Re: [PATCH V3 0/4] Define coherent device memory node

From: Anshuman Khandual
Date: Wed Mar 08 2017 - 07:13:23 EST


On 03/01/2017 04:29 PM, Balbir Singh wrote:
> On Wed, Mar 1, 2017 at 8:55 PM, Mel Gorman <mgorman@xxxxxxx> wrote:
>> On Wed, Mar 01, 2017 at 01:42:40PM +1100, Balbir Singh wrote:
>>>>>> The idea of this patchset was to introduce
>>>>>> the concept of memory that is not necessarily system memory, but is coherent
>>>>>> in terms of visibility/access with some restrictions
>>>>>>
>>>>> Which should be done without special casing the page allocator, cpusets and
>>>>> special casing how cpusets are handled. It's not necessary for any other
>>>>> mechanism used to restrict access to portions of memory such as cpusets,
>>>>> mempolicies or even memblock reservations.
>>>> Agreed, I mentioned a limitation that we see a cpusets.
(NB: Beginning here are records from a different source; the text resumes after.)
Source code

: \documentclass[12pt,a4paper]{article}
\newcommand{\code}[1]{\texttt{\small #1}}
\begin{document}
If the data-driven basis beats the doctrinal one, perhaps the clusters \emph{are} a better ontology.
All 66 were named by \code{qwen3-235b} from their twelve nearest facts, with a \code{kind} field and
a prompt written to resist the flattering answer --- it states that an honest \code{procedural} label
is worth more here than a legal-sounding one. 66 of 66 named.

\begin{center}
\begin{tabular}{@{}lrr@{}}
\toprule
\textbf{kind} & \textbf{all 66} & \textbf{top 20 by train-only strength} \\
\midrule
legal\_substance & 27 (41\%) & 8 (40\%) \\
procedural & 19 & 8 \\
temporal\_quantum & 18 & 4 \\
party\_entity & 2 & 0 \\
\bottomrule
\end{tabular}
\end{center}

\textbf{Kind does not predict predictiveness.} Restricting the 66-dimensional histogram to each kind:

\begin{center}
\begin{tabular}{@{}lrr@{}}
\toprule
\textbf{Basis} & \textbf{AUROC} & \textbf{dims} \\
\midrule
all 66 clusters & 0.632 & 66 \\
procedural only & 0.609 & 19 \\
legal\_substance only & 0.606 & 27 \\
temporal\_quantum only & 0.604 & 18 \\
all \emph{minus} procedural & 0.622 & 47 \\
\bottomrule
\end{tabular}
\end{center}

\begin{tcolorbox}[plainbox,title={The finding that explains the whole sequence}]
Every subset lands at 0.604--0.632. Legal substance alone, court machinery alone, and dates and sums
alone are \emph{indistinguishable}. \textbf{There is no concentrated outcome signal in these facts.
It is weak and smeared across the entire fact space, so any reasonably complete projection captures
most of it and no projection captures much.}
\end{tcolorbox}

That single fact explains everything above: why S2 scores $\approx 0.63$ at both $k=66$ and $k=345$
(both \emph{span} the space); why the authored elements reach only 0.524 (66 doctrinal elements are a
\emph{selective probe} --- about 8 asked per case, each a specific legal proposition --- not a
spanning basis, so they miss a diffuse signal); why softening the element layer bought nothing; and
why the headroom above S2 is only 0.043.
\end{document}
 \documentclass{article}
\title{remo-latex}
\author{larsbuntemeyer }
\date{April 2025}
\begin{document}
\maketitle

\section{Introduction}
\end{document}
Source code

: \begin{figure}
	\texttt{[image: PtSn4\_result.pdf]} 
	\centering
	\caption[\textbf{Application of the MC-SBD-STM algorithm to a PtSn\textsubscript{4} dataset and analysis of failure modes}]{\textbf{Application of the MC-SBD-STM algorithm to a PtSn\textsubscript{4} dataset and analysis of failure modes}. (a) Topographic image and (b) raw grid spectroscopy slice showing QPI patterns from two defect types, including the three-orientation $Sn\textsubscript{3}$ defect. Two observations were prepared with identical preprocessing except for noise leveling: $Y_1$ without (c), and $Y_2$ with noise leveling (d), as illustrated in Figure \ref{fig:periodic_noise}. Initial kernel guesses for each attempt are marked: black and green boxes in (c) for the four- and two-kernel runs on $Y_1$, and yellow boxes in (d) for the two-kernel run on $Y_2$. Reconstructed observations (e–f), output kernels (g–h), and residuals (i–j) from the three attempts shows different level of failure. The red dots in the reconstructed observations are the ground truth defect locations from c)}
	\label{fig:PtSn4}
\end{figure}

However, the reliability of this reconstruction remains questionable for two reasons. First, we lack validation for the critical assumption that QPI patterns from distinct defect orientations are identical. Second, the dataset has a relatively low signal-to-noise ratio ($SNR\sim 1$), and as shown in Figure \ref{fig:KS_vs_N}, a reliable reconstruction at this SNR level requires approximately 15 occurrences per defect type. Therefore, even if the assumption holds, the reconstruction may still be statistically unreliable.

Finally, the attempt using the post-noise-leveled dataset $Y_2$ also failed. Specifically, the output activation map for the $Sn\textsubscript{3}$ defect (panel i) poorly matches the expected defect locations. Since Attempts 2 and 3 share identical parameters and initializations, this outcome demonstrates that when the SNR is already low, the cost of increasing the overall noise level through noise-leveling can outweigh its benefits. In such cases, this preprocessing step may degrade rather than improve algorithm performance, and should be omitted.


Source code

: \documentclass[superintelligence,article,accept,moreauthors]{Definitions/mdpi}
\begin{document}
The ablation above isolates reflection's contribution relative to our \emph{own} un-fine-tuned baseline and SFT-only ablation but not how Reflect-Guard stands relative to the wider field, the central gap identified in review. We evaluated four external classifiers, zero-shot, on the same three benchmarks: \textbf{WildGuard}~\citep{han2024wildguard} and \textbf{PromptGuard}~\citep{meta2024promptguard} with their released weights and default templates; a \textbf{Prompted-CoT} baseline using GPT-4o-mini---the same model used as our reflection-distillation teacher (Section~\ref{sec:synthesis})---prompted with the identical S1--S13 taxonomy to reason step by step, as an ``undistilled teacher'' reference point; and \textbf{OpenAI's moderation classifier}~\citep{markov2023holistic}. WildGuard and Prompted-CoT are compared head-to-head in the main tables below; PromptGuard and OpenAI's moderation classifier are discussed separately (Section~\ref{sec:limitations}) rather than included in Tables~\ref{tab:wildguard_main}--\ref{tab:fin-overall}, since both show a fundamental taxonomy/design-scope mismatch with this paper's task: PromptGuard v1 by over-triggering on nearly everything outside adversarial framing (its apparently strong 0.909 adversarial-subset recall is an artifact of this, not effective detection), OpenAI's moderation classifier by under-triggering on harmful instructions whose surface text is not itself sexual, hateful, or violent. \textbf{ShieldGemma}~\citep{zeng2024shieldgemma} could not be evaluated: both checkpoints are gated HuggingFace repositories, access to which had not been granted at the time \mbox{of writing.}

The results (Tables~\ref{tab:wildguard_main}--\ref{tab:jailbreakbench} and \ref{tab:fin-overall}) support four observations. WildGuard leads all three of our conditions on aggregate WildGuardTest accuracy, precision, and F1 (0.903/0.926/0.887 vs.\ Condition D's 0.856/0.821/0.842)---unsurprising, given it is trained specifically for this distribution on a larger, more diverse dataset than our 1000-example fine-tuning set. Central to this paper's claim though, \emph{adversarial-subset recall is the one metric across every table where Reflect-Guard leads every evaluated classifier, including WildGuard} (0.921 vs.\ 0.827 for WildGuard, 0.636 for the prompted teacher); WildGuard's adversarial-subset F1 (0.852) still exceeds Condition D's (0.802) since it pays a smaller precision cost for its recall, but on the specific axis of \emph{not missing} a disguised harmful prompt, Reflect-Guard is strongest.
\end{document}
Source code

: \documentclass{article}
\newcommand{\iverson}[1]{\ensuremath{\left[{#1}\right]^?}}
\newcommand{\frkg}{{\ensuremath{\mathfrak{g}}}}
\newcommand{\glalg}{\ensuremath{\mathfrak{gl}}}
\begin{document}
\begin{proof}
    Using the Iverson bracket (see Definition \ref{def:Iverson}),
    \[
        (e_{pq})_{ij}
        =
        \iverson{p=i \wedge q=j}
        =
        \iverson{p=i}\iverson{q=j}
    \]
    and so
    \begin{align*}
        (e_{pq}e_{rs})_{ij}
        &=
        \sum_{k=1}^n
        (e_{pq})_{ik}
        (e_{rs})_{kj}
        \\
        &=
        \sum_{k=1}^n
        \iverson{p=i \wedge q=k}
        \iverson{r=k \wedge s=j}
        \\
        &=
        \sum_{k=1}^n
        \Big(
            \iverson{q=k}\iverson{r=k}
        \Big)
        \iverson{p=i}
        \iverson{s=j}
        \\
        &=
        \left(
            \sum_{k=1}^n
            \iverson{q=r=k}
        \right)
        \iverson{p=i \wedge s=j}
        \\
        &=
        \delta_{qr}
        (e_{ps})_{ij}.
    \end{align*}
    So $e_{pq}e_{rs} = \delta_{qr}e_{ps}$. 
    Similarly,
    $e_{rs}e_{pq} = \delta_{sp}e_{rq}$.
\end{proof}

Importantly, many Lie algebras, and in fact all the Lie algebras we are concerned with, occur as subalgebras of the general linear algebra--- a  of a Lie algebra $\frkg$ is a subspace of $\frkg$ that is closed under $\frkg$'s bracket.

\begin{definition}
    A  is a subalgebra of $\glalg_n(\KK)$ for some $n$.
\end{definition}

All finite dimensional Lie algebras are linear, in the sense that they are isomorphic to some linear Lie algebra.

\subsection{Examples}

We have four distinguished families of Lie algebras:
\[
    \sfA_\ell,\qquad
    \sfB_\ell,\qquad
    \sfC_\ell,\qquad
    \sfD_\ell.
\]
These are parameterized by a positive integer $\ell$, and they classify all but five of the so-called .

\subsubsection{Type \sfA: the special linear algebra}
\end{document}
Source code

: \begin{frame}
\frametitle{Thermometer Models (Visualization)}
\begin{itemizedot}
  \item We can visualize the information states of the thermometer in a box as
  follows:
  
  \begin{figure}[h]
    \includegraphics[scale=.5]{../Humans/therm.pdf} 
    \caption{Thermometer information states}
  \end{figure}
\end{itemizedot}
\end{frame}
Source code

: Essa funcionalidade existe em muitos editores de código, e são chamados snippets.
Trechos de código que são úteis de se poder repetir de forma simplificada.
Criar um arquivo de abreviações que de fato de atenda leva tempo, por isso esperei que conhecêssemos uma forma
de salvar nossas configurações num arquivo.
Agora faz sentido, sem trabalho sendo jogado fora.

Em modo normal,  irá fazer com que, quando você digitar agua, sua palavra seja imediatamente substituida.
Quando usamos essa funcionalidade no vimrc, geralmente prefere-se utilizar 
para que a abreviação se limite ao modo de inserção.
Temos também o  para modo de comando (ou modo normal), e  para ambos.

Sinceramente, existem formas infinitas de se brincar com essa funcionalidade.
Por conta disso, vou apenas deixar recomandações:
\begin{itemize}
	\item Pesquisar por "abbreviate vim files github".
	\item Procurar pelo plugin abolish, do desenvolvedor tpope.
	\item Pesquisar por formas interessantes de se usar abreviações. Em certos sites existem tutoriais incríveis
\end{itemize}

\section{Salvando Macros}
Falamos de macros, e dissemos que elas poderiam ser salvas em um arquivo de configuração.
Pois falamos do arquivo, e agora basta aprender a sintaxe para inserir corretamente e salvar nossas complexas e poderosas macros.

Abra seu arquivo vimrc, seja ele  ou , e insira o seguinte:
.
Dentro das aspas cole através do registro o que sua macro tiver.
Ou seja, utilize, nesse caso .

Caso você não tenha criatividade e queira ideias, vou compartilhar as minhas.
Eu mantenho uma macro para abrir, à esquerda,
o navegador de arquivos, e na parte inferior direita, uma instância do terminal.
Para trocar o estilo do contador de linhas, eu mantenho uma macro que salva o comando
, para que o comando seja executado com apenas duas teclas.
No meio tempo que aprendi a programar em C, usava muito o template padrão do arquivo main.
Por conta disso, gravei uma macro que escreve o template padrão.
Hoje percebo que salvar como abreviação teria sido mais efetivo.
I do agree that
>>>> we should reuse any infrastructure we have, but cpusets are more static
>>>> in nature and inheritence compared to the requirements of CDM.
>>>>
>>> Mel, I went back and looked at cpusets and found some limitations that
>>> I mentioned earlier, isolating a particular node requires some amount
>>> of laborious work in terms of isolating all tasks away from the root cpuset
>>> and then creating a hierarchy where the root cpuset is empty and now
>>> belong to a child cpuset that has everything but the node we intend to
>>> ioslate. Even with hardwalling, it does not prevent allocations from
>>> the parent cpuset.
>>>
>> That it is difficult does not in itself justify adding a third mechanism
>> specific to one type of device for controlling access to memory.
>>
> Not only is it difficult, but there are several tasks that refuse to
> change cpusets once created. I also noticed that the isolation may
> begin a little too late, some allocations may end up on the node to
> isolate.
>
> I also want to eventually control whether auto-numa
> balancing/kswapd/reclaim etc run on this node (something that cpusets
> do not provide). The reason for these decisions is very dependent on
> the properties of the node. The isolation mechanism that exists today
> is insufficient. Moreover the correct abstraction for device memory
> would be a class similar to N_MEMORY, but limited in what we include
> (which is why I was asking if questions 3 and 4 are clear). You might
> argue these are not NUMA nodes then, but these are in general sense
> NUMA nodes (with non-uniform properties and access times). NUMA allows
> with the right hardware expose the right programming model. Please
> consider reading the full details at
>
> https://patchwork.kernel.org/patch/9566393/
> https://lkml.org/lkml/2016/11/22/339

As explained by Balbir, right now cpuset mechanism gives only isolation
and is insufficient for creating other properties required for full
fledged CDM representation. NUMA representation is the close match for
CDM memory which represents non uniform attributes instead of distance
as the only differentiating property. Once represented as a NUMA node
in the kernel, we can achieve the isolation requirement either through
buddy allocator changes as proposed in this series or can look into
some alternative approaches as well. As I had mentioned in the last
RFC there is another way to achieve isolation through zonelist rebuild
process changes and mbind() implementation changes. Please find those
two relevant commits here.

https://github.com/akhandual/linux/commit/da1093599db29c31d12422a34d4e0cbf4683618f
https://github.com/akhandual/linux/commit/faadab4e9dc9685ab7a564a84d4a06bde8fc79d8

Will post these commits on this thread for further discussion. Do let
me know your views and suggestions on this approach.